Task input:
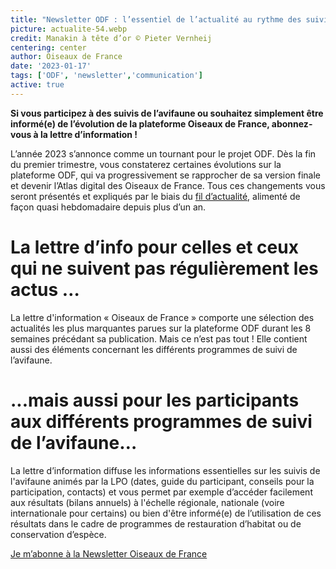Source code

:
 ```yaml
---
title: "Newsletter ODF : l’essentiel de l’actualité au rythme des suivis annuels de l’avifaune"
picture: actualite-54.webp
credit: Manakin à tête d’or © Pieter Vernheij
centering: center
author: Oiseaux de France
date: '2023-01-17'
tags: ['ODF', 'newsletter','communication']
active: true
---
```


**Si vous participez à des suivis de l’avifaune ou souhaitez simplement être informé(e) de l’évolution de la plateforme Oiseaux de France, abonnez-vous à la lettre d’information !**

L’année 2023 s’annonce comme un tournant pour le projet ODF. Dès la fin du premier trimestre, vous constaterez certaines évolutions sur la plateforme ODF, qui va progressivement se rapprocher de sa version finale et devenir l’Atlas digital des Oiseaux de France. Tous ces changements vous seront présentés et expliqués par le biais du [fil d’actualité]( https://www.oiseauxdefrance.org/news), alimenté de façon quasi hebdomadaire depuis plus d’un an. 

# La lettre d’info pour celles et ceux qui ne suivent pas régulièrement les actus … 
La lettre d'information « Oiseaux de France » comporte une sélection des actualités les plus marquantes parues sur la plateforme ODF durant les 8 semaines précédant sa publication. Mais ce n’est pas tout ! Elle contient aussi des éléments concernant les différents programmes de suivi de l’avifaune. 

# ...mais aussi pour les participants aux différents programmes de suivi de l’avifaune… 

La lettre d’information diffuse les informations essentielles sur les suivis de l'avifaune animés par la LPO (dates, guide du participant, conseils pour la participation, contacts) et vous permet par exemple d’accéder facilement aux résultats (bilans annuels) à l'échelle régionale, nationale (voire internationale pour certains) ou bien d'être informé(e) de l’utilisation de ces résultats dans le cadre de programmes de restauration d’habitat ou de conservation d’espèce. 

<div style="align-center"><a href="https://www.lpo.fr/content/download/12609/file/Guide%20de%20saisie%20des%20donn%C3%A9es%20Wetlands_participants%202023.pdf?inLanguage=fre-FR"  target="_blank" class="v-btn v-btn--is-elevated  elevation-2 v-size--default success">Je m’abonne à la Newsletter Oiseaux de France</a></div>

Exercise instructions:
From the entries, copy every line in which the string "aussi" can be found.

Response to this exercise:
La lettre d'information « Oiseaux de France » comporte une sélection des actualités les plus marquantes parues sur la plateforme ODF durant les 8 semaines précédant sa publication. Mais ce n’est pas tout ! Elle contient aussi des éléments concernant les différents programmes de suivi de l’avifaune. 
# ...mais aussi pour les participants aux différents programmes de suivi de l’avifaune… 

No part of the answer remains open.